**YOUR INSTRUCTIONS**: Every line in the data below that holds "PublicationAuthorAffiliation" should be found and copied.
++++ RECORDS PROVIDED ++++
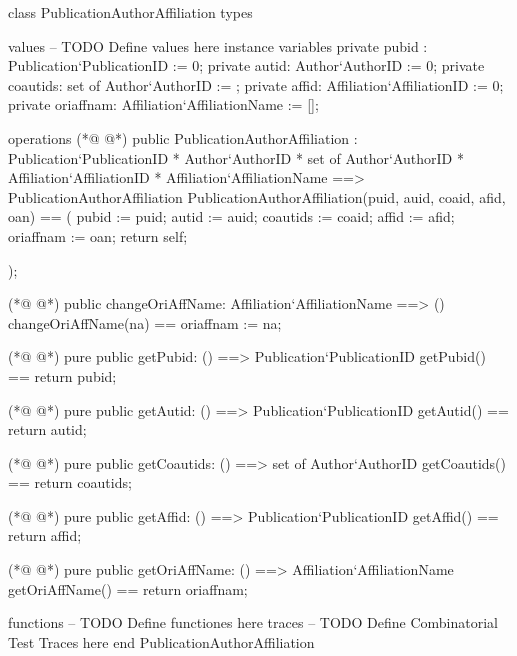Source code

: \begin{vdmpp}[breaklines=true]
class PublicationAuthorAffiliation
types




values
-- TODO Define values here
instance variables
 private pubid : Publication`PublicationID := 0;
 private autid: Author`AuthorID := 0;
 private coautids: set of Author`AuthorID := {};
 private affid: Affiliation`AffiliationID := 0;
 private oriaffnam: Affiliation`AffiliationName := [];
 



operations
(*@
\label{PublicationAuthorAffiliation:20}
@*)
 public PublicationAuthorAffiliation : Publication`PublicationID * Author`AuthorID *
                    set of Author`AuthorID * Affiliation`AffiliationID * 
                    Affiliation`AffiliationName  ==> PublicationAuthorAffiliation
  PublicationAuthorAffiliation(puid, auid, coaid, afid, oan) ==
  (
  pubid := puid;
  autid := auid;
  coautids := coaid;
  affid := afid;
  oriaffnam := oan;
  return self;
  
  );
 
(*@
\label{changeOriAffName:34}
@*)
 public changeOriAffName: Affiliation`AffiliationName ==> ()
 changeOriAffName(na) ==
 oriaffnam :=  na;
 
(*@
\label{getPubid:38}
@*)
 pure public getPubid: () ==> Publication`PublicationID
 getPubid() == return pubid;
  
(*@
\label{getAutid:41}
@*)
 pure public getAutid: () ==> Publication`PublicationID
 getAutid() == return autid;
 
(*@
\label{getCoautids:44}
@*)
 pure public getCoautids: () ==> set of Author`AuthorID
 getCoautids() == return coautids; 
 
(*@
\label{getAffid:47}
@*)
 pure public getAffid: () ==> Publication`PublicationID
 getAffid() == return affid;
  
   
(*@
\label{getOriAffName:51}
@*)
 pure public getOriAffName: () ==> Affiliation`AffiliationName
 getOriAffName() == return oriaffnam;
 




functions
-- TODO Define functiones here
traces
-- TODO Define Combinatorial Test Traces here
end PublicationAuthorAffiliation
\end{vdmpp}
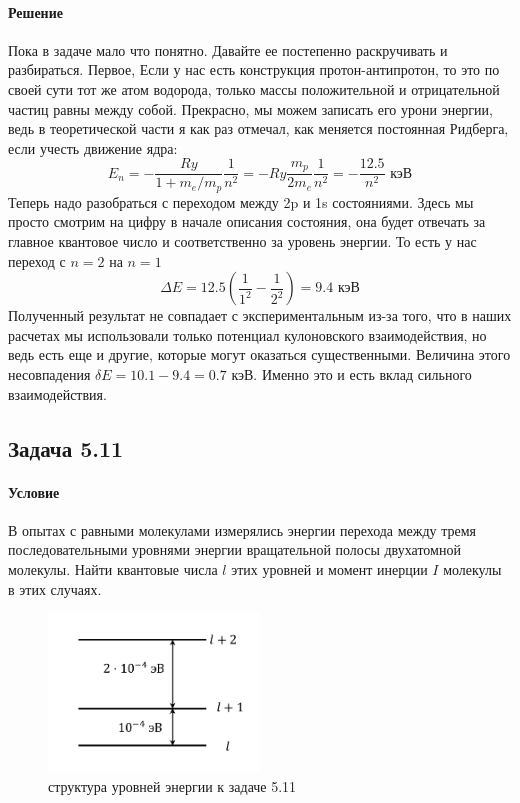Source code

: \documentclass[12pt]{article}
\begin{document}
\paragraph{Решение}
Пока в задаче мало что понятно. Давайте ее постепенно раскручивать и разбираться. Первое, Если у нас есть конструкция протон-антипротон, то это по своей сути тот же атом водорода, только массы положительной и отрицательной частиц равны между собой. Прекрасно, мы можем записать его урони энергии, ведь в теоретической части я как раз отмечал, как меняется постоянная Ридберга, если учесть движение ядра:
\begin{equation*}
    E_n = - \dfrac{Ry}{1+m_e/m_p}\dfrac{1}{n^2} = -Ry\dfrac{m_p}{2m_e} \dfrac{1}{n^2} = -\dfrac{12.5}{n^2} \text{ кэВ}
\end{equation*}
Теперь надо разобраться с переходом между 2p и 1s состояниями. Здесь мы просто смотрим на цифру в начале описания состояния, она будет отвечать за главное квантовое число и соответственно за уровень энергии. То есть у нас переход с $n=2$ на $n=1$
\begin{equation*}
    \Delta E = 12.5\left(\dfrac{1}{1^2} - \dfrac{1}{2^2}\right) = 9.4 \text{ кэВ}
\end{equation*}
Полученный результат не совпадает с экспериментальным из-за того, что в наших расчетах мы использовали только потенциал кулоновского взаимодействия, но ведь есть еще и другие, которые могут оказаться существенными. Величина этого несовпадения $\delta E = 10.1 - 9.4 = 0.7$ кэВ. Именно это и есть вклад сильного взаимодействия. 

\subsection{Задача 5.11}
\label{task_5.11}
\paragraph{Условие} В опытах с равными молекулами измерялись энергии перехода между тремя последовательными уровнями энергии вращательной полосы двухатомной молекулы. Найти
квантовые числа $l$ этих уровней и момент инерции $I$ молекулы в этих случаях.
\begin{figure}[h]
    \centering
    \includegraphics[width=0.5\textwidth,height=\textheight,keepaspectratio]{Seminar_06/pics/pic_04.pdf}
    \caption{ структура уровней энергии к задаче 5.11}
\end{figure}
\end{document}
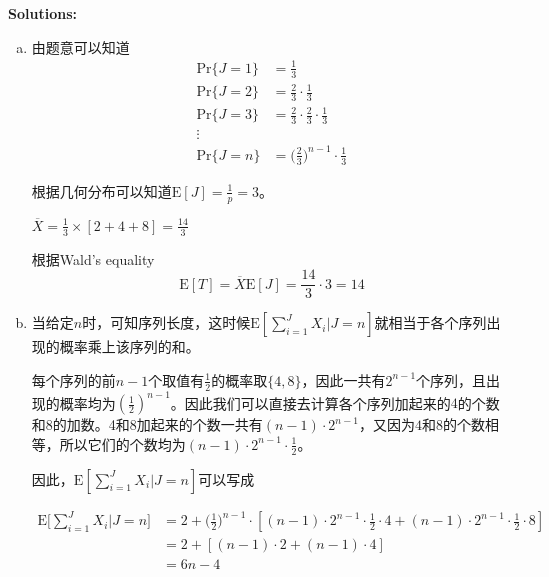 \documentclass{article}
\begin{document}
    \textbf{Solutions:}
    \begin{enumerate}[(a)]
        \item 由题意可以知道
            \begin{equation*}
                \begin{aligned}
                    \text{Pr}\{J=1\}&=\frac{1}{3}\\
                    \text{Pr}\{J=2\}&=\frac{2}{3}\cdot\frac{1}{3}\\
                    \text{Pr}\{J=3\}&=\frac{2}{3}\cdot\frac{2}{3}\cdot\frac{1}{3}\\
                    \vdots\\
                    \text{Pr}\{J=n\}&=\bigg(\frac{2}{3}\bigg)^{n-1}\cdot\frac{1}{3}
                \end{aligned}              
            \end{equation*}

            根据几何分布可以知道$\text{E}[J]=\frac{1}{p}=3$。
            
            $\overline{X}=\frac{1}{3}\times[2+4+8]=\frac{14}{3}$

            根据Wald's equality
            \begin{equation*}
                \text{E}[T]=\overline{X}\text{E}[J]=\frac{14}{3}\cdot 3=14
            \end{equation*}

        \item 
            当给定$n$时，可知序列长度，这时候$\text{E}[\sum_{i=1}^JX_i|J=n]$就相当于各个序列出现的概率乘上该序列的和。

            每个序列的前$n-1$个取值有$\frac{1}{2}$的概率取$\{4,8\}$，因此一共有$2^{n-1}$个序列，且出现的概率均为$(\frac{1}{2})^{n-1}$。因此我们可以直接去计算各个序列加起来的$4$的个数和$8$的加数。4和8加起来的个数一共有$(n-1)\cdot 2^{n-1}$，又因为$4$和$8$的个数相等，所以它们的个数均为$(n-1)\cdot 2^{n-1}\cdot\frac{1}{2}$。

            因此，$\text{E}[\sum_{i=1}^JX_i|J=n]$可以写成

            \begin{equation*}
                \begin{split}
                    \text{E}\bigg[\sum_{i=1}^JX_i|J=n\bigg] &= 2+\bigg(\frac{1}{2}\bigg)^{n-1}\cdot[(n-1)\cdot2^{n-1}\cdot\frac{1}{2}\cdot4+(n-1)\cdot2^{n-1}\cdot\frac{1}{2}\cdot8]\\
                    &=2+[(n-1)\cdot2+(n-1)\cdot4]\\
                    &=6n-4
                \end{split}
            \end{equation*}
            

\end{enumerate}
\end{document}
++++
++++ RECORDS PROVIDED ++++
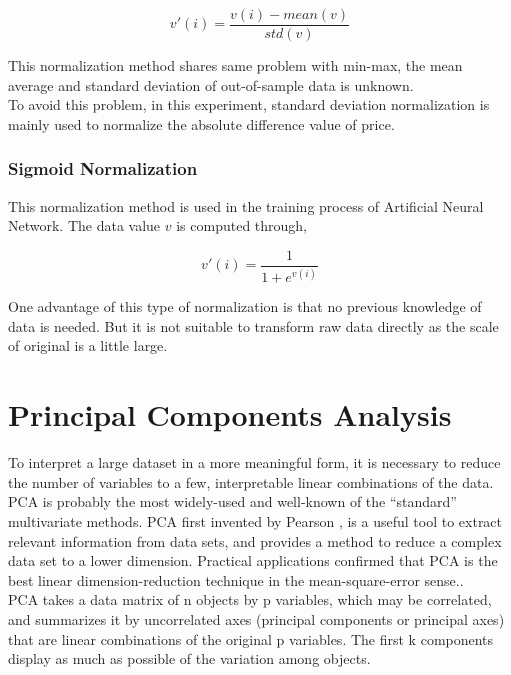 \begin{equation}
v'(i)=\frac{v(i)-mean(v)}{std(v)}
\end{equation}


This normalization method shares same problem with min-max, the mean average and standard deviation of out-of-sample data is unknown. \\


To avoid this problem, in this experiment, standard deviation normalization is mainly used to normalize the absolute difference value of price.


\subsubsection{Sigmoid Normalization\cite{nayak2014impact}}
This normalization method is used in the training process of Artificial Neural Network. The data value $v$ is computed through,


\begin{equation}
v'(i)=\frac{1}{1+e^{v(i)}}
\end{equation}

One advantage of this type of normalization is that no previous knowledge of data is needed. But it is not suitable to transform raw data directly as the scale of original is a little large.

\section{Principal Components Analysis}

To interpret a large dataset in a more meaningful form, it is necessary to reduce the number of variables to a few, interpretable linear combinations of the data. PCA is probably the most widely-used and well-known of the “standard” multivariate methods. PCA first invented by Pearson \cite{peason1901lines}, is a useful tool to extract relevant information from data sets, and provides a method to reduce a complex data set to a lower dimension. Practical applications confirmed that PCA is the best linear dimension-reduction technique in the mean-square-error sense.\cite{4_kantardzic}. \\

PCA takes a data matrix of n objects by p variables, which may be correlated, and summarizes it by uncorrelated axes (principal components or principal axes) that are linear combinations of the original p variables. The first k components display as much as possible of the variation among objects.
++++
**EXERCISE SOLUTION**:
class PublicationAuthorAffiliation
\label{PublicationAuthorAffiliation:20}
 public PublicationAuthorAffiliation : Publication`PublicationID * Author`AuthorID *
                    Affiliation`AffiliationName  ==> PublicationAuthorAffiliation
  PublicationAuthorAffiliation(puid, auid, coaid, afid, oan) ==
end PublicationAuthorAffiliation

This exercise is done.